### WHAT TO DO
In the entries below, which lines run from the one containing "outils bioinformatiques|Non concerné(e)|Concerné(e)|Col4|" to the one containing "sur l’avancée du<br>travail|Concerné(e)|Concerné(e)|Ok(3)|"? Copy exactly those lines, ends included, and no others.

### RECORDS FOR PROCESSING
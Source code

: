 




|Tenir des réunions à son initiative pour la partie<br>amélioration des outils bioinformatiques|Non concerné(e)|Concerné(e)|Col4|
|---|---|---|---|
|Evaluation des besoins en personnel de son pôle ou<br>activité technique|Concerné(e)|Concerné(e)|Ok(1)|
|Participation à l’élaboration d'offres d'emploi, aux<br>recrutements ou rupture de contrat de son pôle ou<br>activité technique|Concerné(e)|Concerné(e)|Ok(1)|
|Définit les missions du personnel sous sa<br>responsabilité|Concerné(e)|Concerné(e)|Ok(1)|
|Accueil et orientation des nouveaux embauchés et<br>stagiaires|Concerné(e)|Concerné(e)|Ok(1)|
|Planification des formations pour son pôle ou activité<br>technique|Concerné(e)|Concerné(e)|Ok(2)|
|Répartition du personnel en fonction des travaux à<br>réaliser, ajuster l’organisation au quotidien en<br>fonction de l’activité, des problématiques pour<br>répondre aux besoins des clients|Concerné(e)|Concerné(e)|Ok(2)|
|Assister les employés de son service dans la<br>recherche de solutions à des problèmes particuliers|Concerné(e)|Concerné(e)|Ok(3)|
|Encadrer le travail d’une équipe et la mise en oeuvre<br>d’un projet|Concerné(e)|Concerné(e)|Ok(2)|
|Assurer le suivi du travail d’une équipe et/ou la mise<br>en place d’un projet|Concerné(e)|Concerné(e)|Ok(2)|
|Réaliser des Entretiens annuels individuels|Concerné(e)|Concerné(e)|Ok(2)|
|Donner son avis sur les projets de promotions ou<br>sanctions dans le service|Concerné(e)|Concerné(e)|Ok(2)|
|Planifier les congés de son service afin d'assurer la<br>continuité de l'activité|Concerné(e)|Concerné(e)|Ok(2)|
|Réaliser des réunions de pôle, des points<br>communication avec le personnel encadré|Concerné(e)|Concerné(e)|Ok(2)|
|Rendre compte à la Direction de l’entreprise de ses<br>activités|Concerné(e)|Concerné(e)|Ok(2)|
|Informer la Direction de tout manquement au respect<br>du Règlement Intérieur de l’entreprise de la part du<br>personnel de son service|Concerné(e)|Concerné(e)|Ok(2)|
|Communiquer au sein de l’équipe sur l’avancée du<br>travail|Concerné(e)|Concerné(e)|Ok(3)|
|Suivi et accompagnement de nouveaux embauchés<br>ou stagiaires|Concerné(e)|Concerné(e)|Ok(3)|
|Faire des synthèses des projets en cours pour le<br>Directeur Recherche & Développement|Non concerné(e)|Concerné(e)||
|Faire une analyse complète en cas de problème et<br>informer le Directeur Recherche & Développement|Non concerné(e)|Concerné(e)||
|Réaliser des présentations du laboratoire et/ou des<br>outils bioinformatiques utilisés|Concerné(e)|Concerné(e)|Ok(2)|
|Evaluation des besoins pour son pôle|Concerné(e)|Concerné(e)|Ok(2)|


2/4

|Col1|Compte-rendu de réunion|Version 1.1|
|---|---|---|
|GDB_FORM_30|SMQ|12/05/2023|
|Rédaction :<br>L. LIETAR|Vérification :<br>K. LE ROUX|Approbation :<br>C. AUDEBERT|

### ANSWER SPACE
|Tenir des réunions à son initiative pour la partie<br>amélioration des outils bioinformatiques|Non concerné(e)|Concerné(e)|Col4|
|---|---|---|---|
|Evaluation des besoins en personnel de son pôle ou<br>activité technique|Concerné(e)|Concerné(e)|Ok(1)|
|Participation à l’élaboration d'offres d'emploi, aux<br>recrutements ou rupture de contrat de son pôle ou<br>activité technique|Concerné(e)|Concerné(e)|Ok(1)|
|Définit les missions du personnel sous sa<br>responsabilité|Concerné(e)|Concerné(e)|Ok(1)|
|Accueil et orientation des nouveaux embauchés et<br>stagiaires|Concerné(e)|Concerné(e)|Ok(1)|
|Planification des formations pour son pôle ou activité<br>technique|Concerné(e)|Concerné(e)|Ok(2)|
|Répartition du personnel en fonction des travaux à<br>réaliser, ajuster l’organisation au quotidien en<br>fonction de l’activité, des problématiques pour<br>répondre aux besoins des clients|Concerné(e)|Concerné(e)|Ok(2)|
|Assister les employés de son service dans la<br>recherche de solutions à des problèmes particuliers|Concerné(e)|Concerné(e)|Ok(3)|
|Encadrer le travail d’une équipe et la mise en oeuvre<br>d’un projet|Concerné(e)|Concerné(e)|Ok(2)|
|Assurer le suivi du travail d’une équipe et/ou la mise<br>en place d’un projet|Concerné(e)|Concerné(e)|Ok(2)|
|Réaliser des Entretiens annuels individuels|Concerné(e)|Concerné(e)|Ok(2)|
|Donner son avis sur les projets de promotions ou<br>sanctions dans le service|Concerné(e)|Concerné(e)|Ok(2)|
|Planifier les congés de son service afin d'assurer la<br>continuité de l'activité|Concerné(e)|Concerné(e)|Ok(2)|
|Réaliser des réunions de pôle, des points<br>communication avec le personnel encadré|Concerné(e)|Concerné(e)|Ok(2)|
|Rendre compte à la Direction de l’entreprise de ses<br>activités|Concerné(e)|Concerné(e)|Ok(2)|
|Informer la Direction de tout manquement au respect<br>du Règlement Intérieur de l’entreprise de la part du<br>personnel de son service|Concerné(e)|Concerné(e)|Ok(2)|
|Communiquer au sein de l’équipe sur l’avancée du<br>travail|Concerné(e)|Concerné(e)|Ok(3)|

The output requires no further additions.